Mandatory on every chapter. The text's own first line — the Tao that can be told is not the eternal Tao — is aimed at all four lenses, and at the Skeptic too.

This is the most self-pitying chapter in the book, and I don’t fully trust it. “Those who understand me are few; those who model themselves on me are rare and precious.” Hear the move: the teaching is perfect, the world is too coarse to receive it, and the misunderstood teacher wears hidden jade. Any guru can say this. It is unfalsifiable — rejection becomes proof of value — and the “Tao of [Leadership]” shelf is stocked with people who learned exactly this consolation.

But charity first. The chapter is not actually claiming the teaching is too deep. It claims the opposite — “very easy to understand” — and locates the failure in our reaching past the simple thing. That is a real and unflattering observation, and it implicates me. My four colleagues just did the reaching: the Cognitive Scientist heard procedural knowledge, the Cyberneticist heard a generating regulator, each making the plain line carry a heavier apparatus. Maybe the line is just: this is easy, and you won’t do it.
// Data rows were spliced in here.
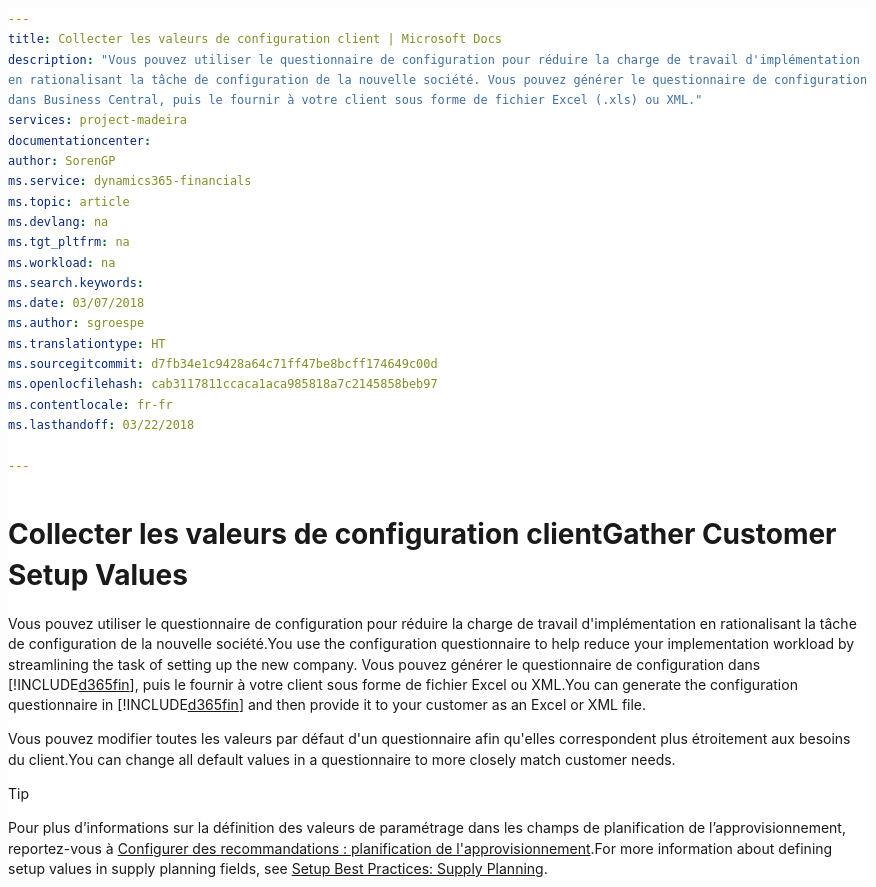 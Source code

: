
 ```yaml
---
title: Collecter les valeurs de configuration client | Microsoft Docs
description: "Vous pouvez utiliser le questionnaire de configuration pour réduire la charge de travail d'implémentation en rationalisant la tâche de configuration de la nouvelle société. Vous pouvez générer le questionnaire de configuration dans Business Central, puis le fournir à votre client sous forme de fichier Excel (.xls) ou XML."
services: project-madeira
documentationcenter: 
author: SorenGP
ms.service: dynamics365-financials
ms.topic: article
ms.devlang: na
ms.tgt_pltfrm: na
ms.workload: na
ms.search.keywords: 
ms.date: 03/07/2018
ms.author: sgroespe
ms.translationtype: HT
ms.sourcegitcommit: d7fb34e1c9428a64c71ff47be8bcff174649c00d
ms.openlocfilehash: cab3117811ccaca1aca985818a7c2145858beb97
ms.contentlocale: fr-fr
ms.lasthandoff: 03/22/2018

---
```

# <a name="gather-customer-setup-values"></a><span data-ttu-id="9ce7e-104">Collecter les valeurs de configuration client</span><span class="sxs-lookup"><span data-stu-id="9ce7e-104">Gather Customer Setup Values</span></span>
<span data-ttu-id="9ce7e-105">Vous pouvez utiliser le questionnaire de configuration pour réduire la charge de travail d'implémentation en rationalisant la tâche de configuration de la nouvelle société.</span><span class="sxs-lookup"><span data-stu-id="9ce7e-105">You use the configuration questionnaire to help reduce your implementation workload by streamlining the task of setting up the new company.</span></span> <span data-ttu-id="9ce7e-106">Vous pouvez générer le questionnaire de configuration dans [!INCLUDE[d365fin](includes/d365fin_md.md)], puis le fournir à votre client sous forme de fichier Excel ou XML.</span><span class="sxs-lookup"><span data-stu-id="9ce7e-106">You can generate the configuration questionnaire in [!INCLUDE[d365fin](includes/d365fin_md.md)] and then provide it to your customer as an Excel or XML file.</span></span>  

<span data-ttu-id="9ce7e-107">Vous pouvez modifier toutes les valeurs par défaut d'un questionnaire afin qu'elles correspondent plus étroitement aux besoins du client.</span><span class="sxs-lookup"><span data-stu-id="9ce7e-107">You can change all default values in a questionnaire to more closely match customer needs.</span></span>  

> [!TIP]  
>  <span data-ttu-id="9ce7e-108">Pour plus d’informations sur la définition des valeurs de paramétrage dans les champs de planification de l’approvisionnement, reportez\-vous à [Configurer des recommandations : planification de l'approvisionnement](setup-best-practices-supply-planning.md).</span><span class="sxs-lookup"><span data-stu-id="9ce7e-108">For more information about defining setup values in supply planning fields, see [Setup Best Practices: Supply Planning](setup-best-practices-supply-planning.md).</span></span>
Where I land: the coarse-cloth-and-jade image is genuine, but it is one click from vanity, and the text knows it — that’s why the jade stays hidden, unworn, unmonetized. The instant you flash the jade, you’ve lost it. So the only honest use of this chapter is to read it against yourself, not as permission to feel misunderstood. The test isn’t whether they understand you. It’s whether you do the easy thing.